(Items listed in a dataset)
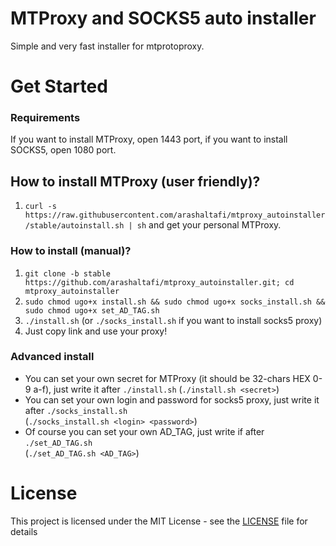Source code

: # MTProxy and SOCKS5 auto installer

Simple and very fast installer for mtprotoproxy.

# Get Started

### Requirements

If you want to install MTProxy, open 1443 port, if you want to install SOCKS5, open 1080 port.

## How to install MTProxy (user friendly)?

1. `curl -s https://raw.githubusercontent.com/arashaltafi/mtproxy_autoinstaller/stable/autoinstall.sh | sh` and get your personal MTProxy.       

### How to install (manual)?
1. `git clone -b stable https://github.com/arashaltafi/mtproxy_autoinstaller.git; cd mtproxy_autoinstaller`
2. `sudo chmod ugo+x install.sh && sudo chmod ugo+x socks_install.sh && sudo chmod ugo+x set_AD_TAG.sh`
3. `./install.sh` (or `./socks_install.sh` if you want to install socks5 proxy)
4. Just copy link and use your proxy!

### Advanced install
- You can set your own secret for MTProxy (it should be 32-chars HEX 0-9 a-f), just write it after `./install.sh`
(`./install.sh <secret>`)
- You can set your own login and password for socks5 proxy, just write it after `./socks_install.sh`          
(`./socks_install.sh <login> <password>`)
- Of course you can set your own AD_TAG, just write if after `./set_AD_TAG.sh`                 
(`./set_AD_TAG.sh <AD_TAG>`)

# License

This project is licensed under the MIT License - see the [LICENSE](LICENSE) file for details
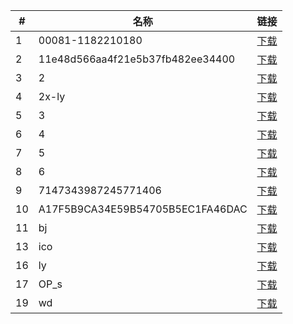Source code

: | #   | 名称                        | 链接                      |
| --- | --------------------------- | ------------------------- |
| 1   | 00081-1182210180      | [下载](./00081-1182210180.jpg) |
| 2   | 11e48d566aa4f21e5b37fb482ee34400      | [下载](./11e48d566aa4f21e5b37fb482ee34400.png) |
| 3   | 2      | [下载](./2.jpg) |
| 4   | 2x-ly      | [下载](./2x-ly.png) |
| 5   | 3      | [下载](./3.png) |
| 6   | 4      | [下载](./4.jpg) |
| 7   | 5      | [下载](./5.png) |
| 8   | 6      | [下载](./6.png) |
| 9   | 7147343987245771406      | [下载](./7147343987245771406.png) |
| 10   | A17F5B9CA34E59B54705B5EC1FA46DAC      | [下载](./A17F5B9CA34E59B54705B5EC1FA46DAC.png) |
| 11   | bj      | [下载](./bj.png) |
| 13   | ico      | [下载](./ico.png) |
| 16   | ly      | [下载](./ly.png) |
| 17   | OP_s      | [下载](./OP_s.webp) |
| 19   | wd      | [下载](./wd.png) |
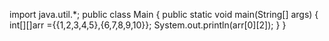 import java.util.*;
public class Main
{
	public static void main(String[] args) {
	    int[][]arr ={{1,2,3,4,5},{6,7,8,9,10}};
		System.out.println(arr[0][2]);
	}
}
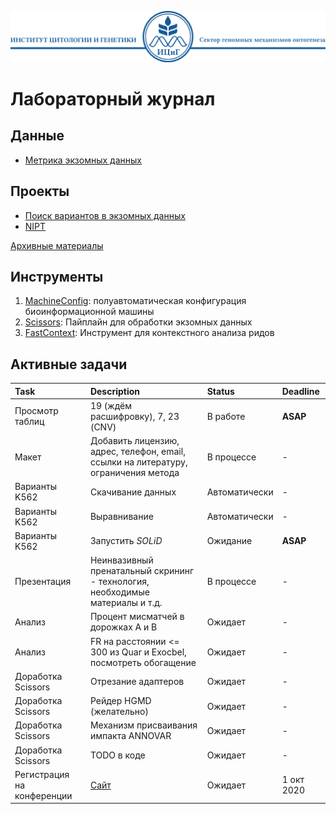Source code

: ![Header ICG](./Header_ICG.svg)

# Лабораторный журнал

## Данные

* [Метрика экзомных данных](./data/SamplesData.csv)

## Проекты

* [Поиск вариантов в экзомных данных](./projects/ExomeVariants.md)
* [NIPT](./projects/NIPT.md)

[Архивные материалы](./archive)

## Инструменты

1. [MachineConfig](./tools/MachineConfig): полуавтоматическая конфигурация биоинформационной машины
2. [Scissors](./tools/Scissors): Пайплайн для обработки экзомных данных
3. [FastContext](./tools/FastContext): Инструмент для контекстного анализа ридов

## Активные задачи

| Task | Description | Status | Deadline |
|:-----|:------------|:-------|:---------|
| Просмотр таблиц | 19 (ждём расшифровку), 7, 23 (CNV) | В работе | **ASAP** |
| Макет | Добавить лицензию, адрес, телефон, email, ссылки на литературу, ограничения метода | В процессе | - |
| Варианты K562 | Скачивание данных | Автоматически | - |
| Варианты K562 | Выравнивание | Автоматически | - |
| Варианты K562 | Запустить *SOLiD* | Ожидание | **ASAP** |
| Презентация | Неинвазивный пренатальный скрининг - технология, необходимые материалы и т.д. | В процессе | - |
| Анализ | Процент мисматчей в дорожках А и B | Ожидает | - |
| Анализ | FR на расстоянии <= 300 из Quar и Exocbel, посмотреть обогащение | Ожидает | - |
| Доработка Scissors | Отрезание адаптеров | Ожидает | - |
| Доработка Scissors | Рейдер HGMD (желательно) | Ожидает | - |
| Доработка Scissors | Механизм присваивания импакта ANNOVAR | Ожидает | - |
| Доработка Scissors | TODO в коде | Ожидает | - |
| Регистрация на конференции | [Сайт](https://www.медгенетика.рф/reg-member/) | Ожидает | 1 окт 2020 |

- Problem -
Within the data above, the span starting at the line containing "1. [MachineConfig](./tools/MachineConfig): полуавтоматическая" and ending at the line containing "работе | **ASAP** |" is to be retyped exactly, with no other lines.

- Output for this task -
1. [MachineConfig](./tools/MachineConfig): полуавтоматическая конфигурация биоинформационной машины
2. [Scissors](./tools/Scissors): Пайплайн для обработки экзомных данных
3. [FastContext](./tools/FastContext): Инструмент для контекстного анализа ридов

## Активные задачи

| Task | Description | Status | Deadline |
|:-----|:------------|:-------|:---------|
| Просмотр таблиц | 19 (ждём расшифровку), 7, 23 (CNV) | В работе | **ASAP** |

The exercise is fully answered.